I wonder what software redesigns he has in mind. As far as I can tell, best practices are already trending toward only one trust zone per address space. Some might argue that that's the whole point of multiple address spaces. I suspect that Spectre will accelerate this trend.
I do know how difficult this kind of change can be. The example I have in mind started before Spectre, and is unique to one platform. On Windows, developers of third-party screen readers for the blind are going through a painful transition where they can no longer inject code into application processes in order to make numerous accessibility API calls with low overhead. This change particularly impacts the way screen readers have been making web pages accessible since 1999. For the curious, here's a blog post on this subject: https://www.marcozehe.de/2017/09/29/rethinking-web-accessibi...
All these isolation changes are ostensibly for "security", but I suspect DRM is at least part of the motivation; corporations want to be able to silo content more and restrict the free flow thereof. To a user, a screenreader is a benevolent helper; to them, it's a malicious "attack", a way of extracting and consuming content that they may not want.
Source: I'm the dev who built the foundation for this transition in Gecko.
But Spectre variant 1 is really a consequence of the CPU working correctly. For a large number of branches, perhaps most, we want loads to proceed during speculative execution. This is because the code accesess the same or closely related data on both sides of the branch, so priming the caches during speculation is very valuable even when the branch is mispredicted.
I remember reading a study of different binary search implementations which is probably the clearest example of this: when the data is laid out in a heap layout (with child nodes next to each other in an array) the branchy variant of the code performs better than the branchless variant due to this cache priming effect.
What CPU designers could and should probably help with is providing instructions to cheaply mark the (comparatively few!) cases where this speculative execution behaviour leaks secret information.
How can we, as software developers, find these cases in our multi-megabyte code bases, and how can we be sure we haven't missed any?
One of the most common ways major ad networks get compromised to the extent that they serve malware to hundreds of thousands of web users (this happens at least once a year) is that they hotlink to JS libraries, that hotlink to JS libraries, that hotlink to more JS libraries.
If you use a script blocker, it's not that uncommon to see that once you get down far enough, scripts are being loaded from bare IP addresses rather than domain names. Every now and again, someone compromises one of these deep-nested hotlinked JS files and maliciously modifies the javascript, and random sites all over the web dutifully serve the malware.
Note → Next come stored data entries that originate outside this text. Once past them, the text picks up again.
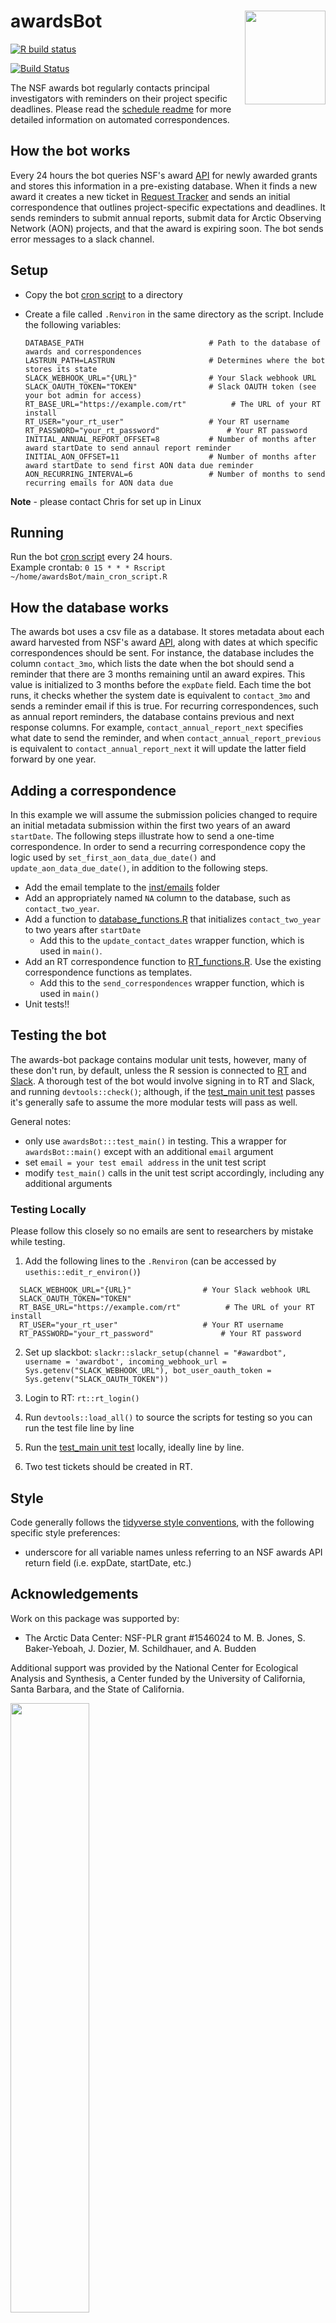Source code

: # awardsBot <img src="man/figures/logo.png" align="right" width="129px" height="150px"/> 
[![R build status](https://github.com/NCEAS/awards-bot/workflows/R-CMD-check/badge.svg)](https://github.com/NCEAS/awards-bot/actions)
<!-- badges: end -->

[![Build Status](https://travis-ci.org/NCEAS/awards-bot.svg?branch=master)](https://travis-ci.org/NCEAS/awards-bot) 

The NSF awards bot regularly contacts principal investigators with reminders on their project specific deadlines.  Please read the [schedule readme](https://github.com/NCEAS/awards-bot/tree/master/inst/emails) for more detailed information on automated correspondences.

## How the bot works 
Every 24 hours the bot queries NSF's award [API](https://www.research.gov/common/webapi/awardapisearch-v1.htm) for newly awarded grants and stores this information in a pre-existing database.  When it finds a new award it creates a new ticket in [Request Tracker](https://bestpractical.com/request-tracker/) and sends an initial correspondence that outlines project-specific expectations and deadlines.  It sends reminders to submit annual reports, submit data for Arctic Observing Network (AON) projects, and that the award is expiring soon.  The bot sends error messages to a slack channel. 

## Setup
- Copy the bot [cron script](https://github.com/NCEAS/awards-bot/blob/master/inst/main_cron_script.R) to a directory 

- Create a file called `.Renviron` in the same directory as the script. 
  Include the following variables: 
  ```text
  DATABASE_PATH                            # Path to the database of awards and correspondences
  LASTRUN_PATH=LASTRUN                     # Determines where the bot stores its state
  SLACK_WEBHOOK_URL="{URL}"                # Your Slack webhook URL
  SLACK_OAUTH_TOKEN="TOKEN"                # Slack OAUTH token (see your bot admin for access)
  RT_BASE_URL="https://example.com/rt"          # The URL of your RT install
  RT_USER="your_rt_user"                   # Your RT username
  RT_PASSWORD="your_rt_password"               # Your RT password
  INITIAL_ANNUAL_REPORT_OFFSET=8           # Number of months after award startDate to send annaul report reminder
  INITIAL_AON_OFFSET=11                    # Number of months after award startDate to send first AON data due reminder
  AON_RECURRING_INTERVAL=6                 # Number of months to send recurring emails for AON data due
  ```

**Note** - please contact Chris for set up in Linux

## Running 
Run the bot [cron script](https://github.com/NCEAS/awards-bot/blob/master/inst/main_cron_script.R) every 24 hours.    
Example crontab: `0 15 * * * Rscript ~/home/awardsBot/main_cron_script.R`

## How the database works 
The awards bot uses a csv file as a database.  It stores metadata about each award harvested from NSF's award [API](https://www.research.gov/common/webapi/awardapisearch-v1.htm), along with dates at which specific correspondences should be sent.  For instance, the database includes the column `contact_3mo`, which lists the date when the bot should send a reminder that there are 3 months remaining until an award expires.  This value is initialized to 3 months before the `expDate` field.  Each time the bot runs, it checks whether the system date is equivalent to `contact_3mo` and sends a reminder email if this is true.  For recurring correspondences, such as annual report reminders, the database contains previous and next response columns.  For example, `contact_annual_report_next` specifies what date to send the reminder, and when `contact_annual_report_previous` is equivalent to `contact_annual_report_next` it will update the latter field forward by one year.  

## Adding a correspondence
In this example we will assume the submission policies changed to require an initial metadata submission within the first two years of an award `startDate`.  The following steps illustrate how to send a one-time correspondence.  In order to send a recurring correspondence copy the logic used by `set_first_aon_data_due_date()` and `update_aon_data_due_date()`, in addition to the following steps.
- Add the email template to the [inst/emails](https://github.com/NCEAS/awards-bot/tree/master/inst/emails) folder 
- Add an appropriately named `NA` column to the database, such as `contact_two_year`. 
- Add a function to [database_functions.R](https://github.com/NCEAS/awards-bot/blob/master/R/database_functions.R) that initializes `contact_two_year` to two years after `startDate`
  - Add this to the `update_contact_dates` wrapper function, which is used in `main()`.
- Add an RT correspondence function to [RT_functions.R](https://github.com/NCEAS/awards-bot/blob/master/R/RT_functions.R).  Use the existing correspondence functions as templates.  
  - Add this to the `send_correspondences` wrapper function, which is used in `main()`
- Unit tests!!  

## Testing the bot
The awards-bot package contains modular unit tests, however, many of these don't run, by default, unless the R session is connected to [RT](https://bestpractical.com/request-tracker/) and [Slack](https://slack.com/). A thorough test of the bot would involve signing in to RT and Slack, and running `devtools::check()`; although, if the [test_main unit test](https://github.com/NCEAS/awards-bot/blob/master/tests/testthat/test_main.R) passes it's generally safe to assume the more modular tests will pass as well.

General notes:
- only use `awardsBot:::test_main()` in testing.  This a wrapper for `awardsBot::main()` except with an additional `email` argument
- set `email = your test email address` in the unit test script  
- modify `test_main()` calls in the unit test script accordingly, including any additional arguments 


### Testing Locally
Please follow this closely so no emails are sent to researchers by mistake while testing.

1. Add the following lines to the `.Renviron` (can be accessed by `usethis::edit_r_environ()`)
```
  SLACK_WEBHOOK_URL="{URL}"                # Your Slack webhook URL
  SLACK_OAUTH_TOKEN="TOKEN"
  RT_BASE_URL="https://example.com/rt"          # The URL of your RT install
  RT_USER="your_rt_user"                   # Your RT username
  RT_PASSWORD="your_rt_password"               # Your RT password
```

2. Set up slackbot: `slackr::slackr_setup(channel = "#awardbot", username = 'awardbot', incoming_webhook_url = Sys.getenv("SLACK_WEBHOOK_URL"), bot_user_oauth_token = Sys.getenv("SLACK_OAUTH_TOKEN"))`

3. Login to RT: `rt::rt_login()`

4. Run `devtools::load_all()` to source the scripts for testing so you can run the test file line by line

5. Run the [test_main unit test](https://github.com/NCEAS/awards-bot/blob/master/tests/testthat/test_main.R) locally, ideally line by line.

6. Two test tickets should be created in RT.  

## Style
Code generally follows the [tidyverse style conventions](http://style.tidyverse.org/), with the following specific style preferences: 
- underscore for all variable names unless referring to an NSF awards API return field (i.e. expDate, startDate, etc.)

## Acknowledgements
Work on this package was supported by:

- The Arctic Data Center: NSF-PLR grant #1546024 to M. B. Jones, S. Baker-Yeboah, J. Dozier, M. Schildhauer, and A. Budden

Additional support was provided by the National Center for Ecological Analysis and Synthesis, a Center funded by the University of California, Santa Barbara, and the State of California.

<img src="https://live-ncea-ucsb-edu-v01.pantheonsite.io/sites/default/files/2020-03/NCEAS-full%20logo-4C.png" width=50% height=50%>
It's not that I don't trust the first-party website owners, more like I don't trust their friends friends friend.
EDIT: I would love a list of minimum required scripts for certain sites. It's painful to fight through what I need- and I really resent it when I am a PAYING FUCKING CUSTOMER.
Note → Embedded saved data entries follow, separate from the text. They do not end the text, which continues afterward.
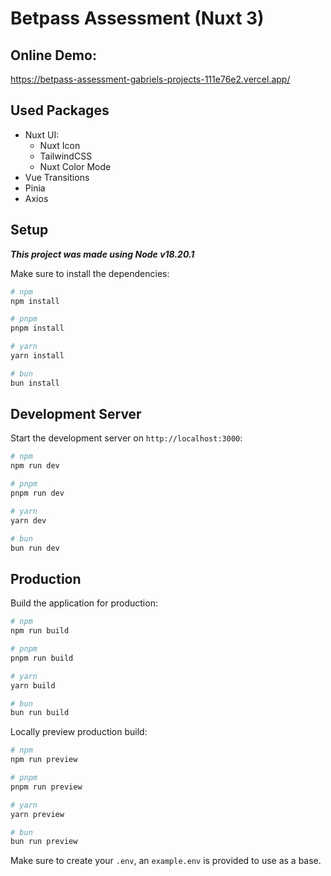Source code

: # Betpass Assessment (Nuxt 3)

## Online Demo:
https://betpass-assessment-gabriels-projects-111e76e2.vercel.app/

## Used Packages

- Nuxt UI:
  - Nuxt Icon
  - TailwindCSS
  - Nuxt Color Mode
- Vue Transitions
- Pinia
- Axios

## Setup

**_This project was made using Node v18.20.1_**

Make sure to install the dependencies:

```bash
# npm
npm install

# pnpm
pnpm install

# yarn
yarn install

# bun
bun install
```

## Development Server

Start the development server on `http://localhost:3000`:

```bash
# npm
npm run dev

# pnpm
pnpm run dev

# yarn
yarn dev

# bun
bun run dev
```

## Production

Build the application for production:

```bash
# npm
npm run build

# pnpm
pnpm run build

# yarn
yarn build

# bun
bun run build
```

Locally preview production build:

```bash
# npm
npm run preview

# pnpm
pnpm run preview

# yarn
yarn preview

# bun
bun run preview
```

Make sure to create your `.env`, an `example.env` is provided to use as a base.
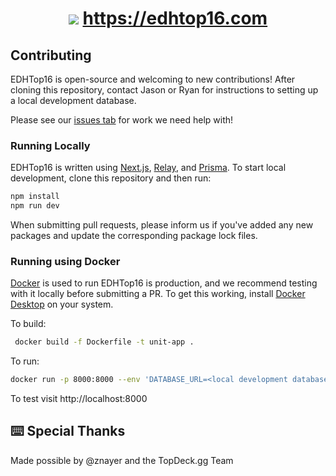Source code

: <h1 align="center">
  <img src="https://github.com/EDH-Top-16/edhtop16/blob/main/public/icon.png">
  <a href="https://edhtop16.com">https://edhtop16.com</a>
</h1>

## Contributing

EDHTop16 is open-source and welcoming to new contributions! After cloning this
repository, contact Jason or Ryan for instructions to setting up a local
development database.

Please see our [issues tab](https://github.com/EDH-Top-16/edhtop16/issues) for
work we need help with!

### Running Locally

EDHTop16 is written using [Next.js](https://nextjs.org/),
[Relay](https://relay.dev/), and [Prisma](https://www.prisma.io/). To start
local development, clone this repository and then run:

```sh
npm install
npm run dev
```

When submitting pull requests, please inform us if you've added any new packages
and update the corresponding package lock files.

### Running using Docker

[Docker](https://www.docker.com/) is used to run EDHTop16 is production, and we
recommend testing with it locally before submitting a PR. To get this working,
install [Docker Desktop](https://www.docker.com/products/docker-desktop/) on
your system.

To build:

```sh
 docker build -f Dockerfile -t unit-app .
```

To run:

```sh
docker run -p 8000:8000 --env 'DATABASE_URL=<local development database>' --env 'TOPDECK_GG_API_KEY=<your topdeck api key>
```

To test visit http://localhost:8000

## ⌨️ Special Thanks

Made possible by @znayer and the TopDeck.gg Team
I don't see a problem with that. "Web applications" are inherently untrusted code. If it were not for untrusted code these attacks would not be an issue, so it doesn't seem unfair for a mitigation to negatively affect them.
In particular, browsers could always run JS in a separate process that's appropriately virtualized (i.e. has limited access to host information and resources).
That is, we seem to be plagued by misplaced trust moreso than untrusted applications.
The analogy to civil engineering is we trust building makers. Few of us enter buildings we don't trust to stay up around us.
Look what happened after the VW diesel scandal ('dieselgate'): VW had to pay for repairs, and pay buyers (my friend bought one of the cars and got about $6k IIRC). Some people even went to jail.
Intel (or any other CPU maker) will probably not suffer similar fates. This situation is a bit different, because they may not have known about the problem. Still, everyone who bought a CPU is going to get a 10-30% performance haircut because they made a mistake. And Intel isn't going to have to pay for it.
Per dictionary.com, the legal definition of negligence is "the failure to exercise that degree of care that, in the circumstances, the law requires for the protection of other persons or those interests of other persons that may be injuriously affected by the want of such care. "
What Intel did was not recognize that a specific attack possibility existed. Nobody else recognized it either, for a decade. That's not negligence. That's failure to be omniscient.
In many ways, spectre is one more kind of attack on code that doesn’t properly separate validating untrusted input from acting on that input, except unlike overruns and TOCTOU races, this is microarchitectural.
> The second thing is that it’s not just about speculation. We now live in a world with side channels in microarchitectures that leave no real trace in the machine’s architectural state. There is already work on leaks through prefetching, where someone learns about your activity by observing how it affected a reverse-engineered prefetcher. You can imagine similar attacks on TLB state, store buffer coalescing, coherence protocols, or even replacement policies. Suddenly, the SMT side channel doesn’t look so bad.